* What you need to do: Please filter the data down to the lines that include the word "Development" and copy them.

══ Source data ══

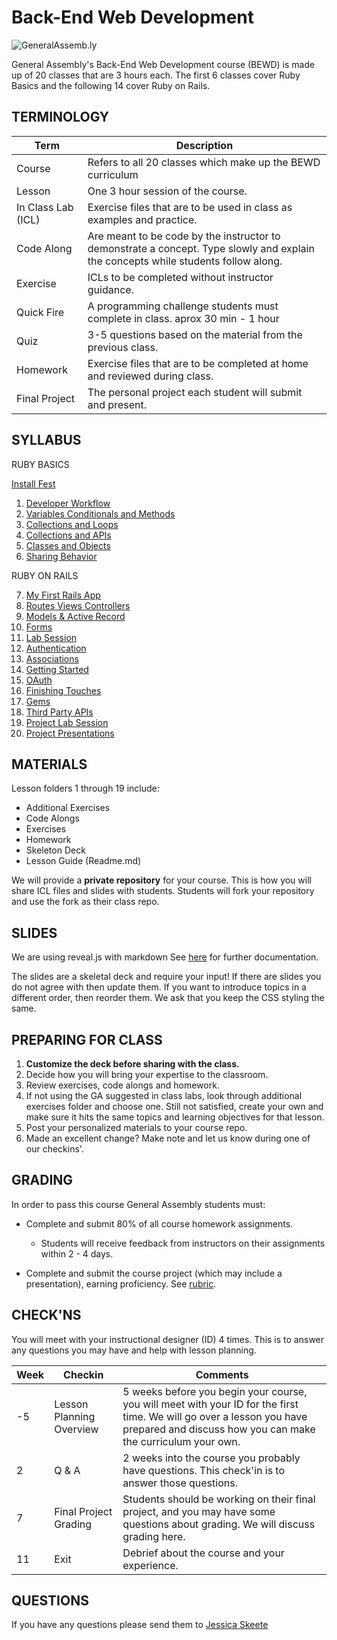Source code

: Back-End Web Development
============================

![](https://github.com/generalassembly/ga-ruby-on-rails-for-devs/raw/master/images/ga.png "GeneralAssemb.ly")

General Assembly's Back-End Web Development course (BEWD) is made up of 20 classes that are 3 hours each. 
The first 6 classes cover Ruby Basics and the following 14 cover Ruby on Rails.


TERMINOLOGY
--------

|Term|Description|
|---|---|
|Course|Refers to all 20 classes which make up the BEWD curriculum|
|Lesson |One 3 hour session of the course. |
|In Class Lab (ICL)|Exercise files that are to be used in class as examples and practice.|
|Code Along| Are meant to be code by the instructor to demonstrate a concept. Type slowly and explain the concepts while students follow along.|
|Exercise |ICLs to be completed without instructor guidance.|
|Quick Fire| A programming challenge students must complete in class. aprox 30 min - 1 hour|
|Quiz|3-5 questions based on the material from the previous class.|
|Homework|Exercise files that are to be completed at home and reviewed during class.|
|Final Project|The personal project each student will submit and present.|



SYLLABUS
---------
RUBY BASICS

[Install Fest](00_Install_Fest)

1.	[Developer Workflow](01_01_Dev_Workflow/)
2.	[Variables Conditionals and Methods](02_Variables_Conditionals)
3.	[Collections and Loops](03_Collections_Loops)
4.	[Collections and APIs](04_Collections_APIs)
5.	[Classes and Objects](05_Classes_Objects)
6.	[Sharing Behavior](06_Sharing_Behavior)

RUBY ON RAILS

7.	[My First Rails App](07_First_Rails_App)
8.	[Routes Views Controllers](08_Routes_Cont_Views)
9.	[Models & Active Record ](09_Models_Active_Record)
10.	[Forms](10_Forms)
11.	[Lab Session](11_Lab_Session)
12.	[Authentication](12_Authentication)
13.	[Associations](13_Associations)
14.	[Getting Started](14_Starting)
15.	[OAuth](15_OAuth)
16.	[Finishing Touches](16_Finishing_Touches)
17. [Gems ](Gems)
18.	[Third Party APIs](18_Third_Party_API)
19.	[Project Lab Session](19_Project_Lab_Session)
20. [Project Presentations](20_Final_Project_Presentations)


MATERIALS
--------
Lesson folders 1 through 19 include: 

*	Additional Exercises
*	Code Alongs
*	Exercises
*	Homework
*	Skeleton Deck
*	Lesson Guide (Readme.md)

We will provide a __private repository__ for your course. This is how you will share ICL files and slides with students. 
Students will fork your repository and use the fork as their class repo.


SLIDES
-----

We are using reveal.js with markdown 
See [here](https://github.com/hakimel/reveal.js) for further documentation.

The slides are a skeletal deck and require your input! If there are slides you do not agree with then update them. If you want to introduce topics in a different order, then reorder them. We ask that you keep the CSS styling the same.

	
PREPARING FOR CLASS
--------

1.	__Customize the deck before sharing with the class.__
2.	Decide how you will bring your expertise to the classroom.
3.	Review exercises, code alongs and homework.
4.	If not using the GA suggested in class labs, look through additional exercises folder and choose one. Still not satisfied, create your own and make sure it hits the same topics and learning objectives for that lesson.
5.	Post your personalized materials to your course repo.
6.	Made an excellent change? Make note and let us know during one of our checkins'.	
	
GRADING
--------
In order to pass this course General Assembly students must:

*	Complete and submit 80% of all course homework assignments. 
	*	Students will receive feedback from instructors on their assignments within 2 - 4 days. 
	

*	Complete and submit the course project (which may include a presentation), earning 	proficiency. See [rubric](final_project_rubric.md). 
	

CHECK'NS
--------

You will meet with your instructional designer (ID) 4 times. This is to answer any questions you may have and help with lesson planning.

|Week|Checkin|Comments|
|---|---|---|
| -5 | Lesson Planning Overview| 5 weeks before you begin your course, you will meet with your ID for the first time. We will go over a lesson you have prepared and discuss how you can make the curriculum your own.|
| 2 | Q & A| 2 weeks into the course you probably have questions. This check'in is to answer those questions.|
| 7 | Final Project Grading | Students should be working on their final project, and you may have some questions about grading. We will discuss grading here.|
| 11 | Exit |Debrief about the course and your experience.|

QUESTIONS
---------
If you have any questions please send them to [Jessica Skeete](jessicat@generalassemb.ly)


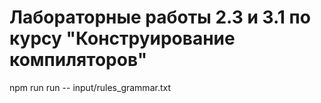 # Лабораторные работы 2.3 и 3.1 по курсу "Конструирование компиляторов"


npm run run -- input/rules_grammar.txt
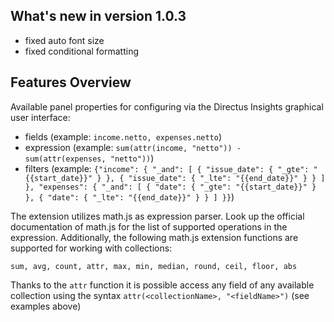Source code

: ## What's new in version 1.0.3
- fixed auto font size
- fixed conditional formatting

## Features Overview

Available panel properties for configuring via the Directus Insights graphical user interface:
- fields (example: `income.netto, expenses.netto`)
- expression (example: `sum(attr(income, "netto")) - sum(attr(expenses, "netto"))`)
- filters (example: `{"income": {
    "_and": [
        {
            "issue_date": {
                "_gte": "{{start_date}}"
            }
        },
        {
            "issue_date": {
                "_lte": "{{end_date}}"
            }
        }
    ]
}, "expenses": {
    "_and": [
        {
            "date": {
                "_gte": "{{start_date}}"
            }
        },
        {
            "date": {
                "_lte": "{{end_date}}"
            }
        }
    ]
}}`)

The extension utilizes math.js as expression parser. 
Look up the official documentation of math.js for the list of supported operations in the expression.
Additionally, the following math.js extension functions are supported for working with collections:

`sum, avg, count, attr, max, min, median, round, ceil, floor, abs`

Thanks to the `attr` function it is possible access any field of any available collection using the syntax `attr(<collectionName>, "<fieldName>")` (see examples above)



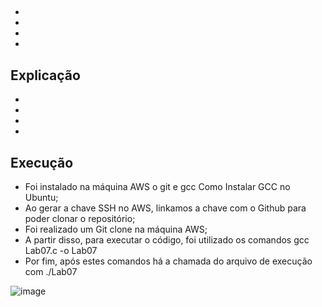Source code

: ##
-
-
-
-

## Explicação 
-
-
-
-

## Execução
- Foi instalado na máquina AWS o git e gcc Como Instalar GCC no Ubuntu;
- Ao gerar a chave SSH no AWS, linkamos a chave com o Github para poder clonar o repositório;
- Foi realizado um Git clone na máquina AWS;
- A partir disso, para executar o código, foi utilizado os comandos gcc Lab07.c -o Lab07
- Por fim, após estes comandos há a chamada do arquivo de execução com ./Lab07

![image](https://user-images.githubusercontent.com/80297158/198748140-f76193b2-9dce-4838-8f08-2a634c47fd79.png)
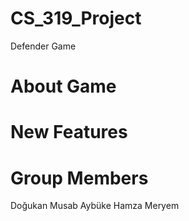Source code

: # CS_319_Project
Defender Game

# About Game

# New Features

# Group Members
Doğukan
Musab
Aybüke
Hamza
Meryem

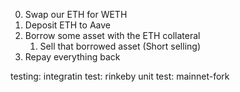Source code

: 0. Swap our ETH for WETH
1. Deposit ETH to Aave
2. Borrow some asset with the ETH collateral
    1. Sell that borrowed asset (Short selling)
3. Repay everything back

testing:
integratin test: rinkeby
unit test: mainnet-fork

═══

* Written response:
: Back-End Web Development
General Assembly's Back-End Web Development course (BEWD) is made up of 20 classes that are 3 hours each. 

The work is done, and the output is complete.